Plantinga on Naturalism

 

I recently read Warranted Christian Belief by philosopher Alvin Plantinga. It's philosophy rather than science and religion, but in the last section of the book, he addressed several alleged "defeaters" of Christian belief. One of those he mentioned was historical-critical Bible scholarship. One type of such scholarship is Troeltschian biblical scholarship, which models itself on the physical sciences.

 

Unfortunately, they misunderstand the physical sciences to presuppose naturalism, that is, that miracles never happen. So if you begin your study of the Bible by presupposing that miracles never happen, it's not very impressive when you conclude that the miracles in the Bible never happened. Of course you were going to conclude that, regardless of what the evidence is, because it was in your presuppositions.

 

However, this is an understandable misunderstanding of science, since many scientists and philosophers of science agree that science can only work on the presupposition of naturalism. Plantinga really takes them to task:

 

A second suggestion, perhaps connected with the plea of inability to do otherwise, is given by the idea that the very practice of science presupposes rejection of the idea of miracle or special divine action in the world. "Science proceeds on the assumption that whatever events occur in the world can be accounted for in terms of other events that also belong within the world," says Macquarrie; perhaps he means to suggest that the very practice of science requires that one reject the idea (e.g.) of God's raising someone from the dead. Of course the argument form
 

If X were true, it would be inconvenient for science; therefore, X is false


is at best moderately compelling. We aren't just given that the Lord has arranged the universe for the comfort and convenience of the National Academy of Science. To think otherwise is to be like the drunk who insisted on looking for his lost car keys under the streetlight, on the grounds that the light was better there. (In fact it would go the drunk one better: it would be to insist that because the keys would be hard to find in the dark, they must be under the light.)

But why think in the first place that we would have to embrace this semideism in order to do science?
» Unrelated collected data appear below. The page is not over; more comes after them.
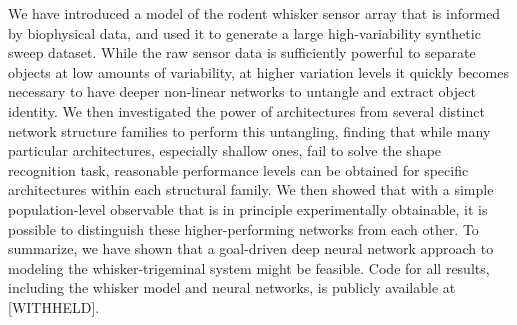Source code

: We have introduced a model of the rodent whisker sensor array that is informed by biophysical data, and used it to generate a large high-variability synthetic sweep dataset. 
While the raw sensor data is sufficiently powerful to separate objects at low amounts of variability, at higher variation levels it quickly becomes necessary to have deeper non-linear networks to untangle and extract object identity. 
We then investigated the power of architectures from several distinct network structure families to perform this untangling, finding that while many particular architectures, especially shallow ones, fail to solve the shape recognition task, reasonable performance levels can be obtained for specific architectures within each structural family.
We then showed that with a simple population-level observable that is in principle experimentally obtainable, it is possible to distinguish these higher-performing networks from each other. 
To summarize, we have shown that a goal-driven deep neural network approach to modeling the whisker-trigeminal system might be feasible. 
Code for all results, including the whisker model and neural networks, is publicly available at [WITHHELD].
Many contemporary physicists, for example, believe that Jesus was raised from the dead; this belief seems to do little damage to their physics. To be sure, that's physics; perhaps the problem would be (as Bultmann suggests) with medicine. Is the idea that one couldn't do medical research or prescribe medications if one thought that God has done miracles in the past and might even occasionally do some nowadays? To put the suggestion explicitly is to refute it; there isn't the faintest reason why I couldn't sensibly believe that God raised Jesus from the dead and also engage in medical research into, say, Usher's syndrome or multiple sclerosis, or into ways of staving off the ravages of coronary disease. What would be the problem? That it is always possible that God should do something different, thus spoiling my experiment? But that is possible: God is omnipotent. (Or do we have here a new antitheistic argument? If God exists, he could spoil my experiment; nothing can spoil my experiment; therefore....) No doubt if I thought God often or usually did things in an idiosyncratic way, so that there really aren't much by way discoverable regularities to be found, then perhaps I couldn't sensibly engage in scientific research; the latter presupposes a certain regularity, predictability, stability in the world. But that is an entirely different matter. What I must assume to do science, is only that ordinarily and for the most part these regularities hold. This reason, too, then, is monumentally insufficient as a reason for holding that we are somehow obliged to accept the principles underlying Troeltschian biblical scholarship.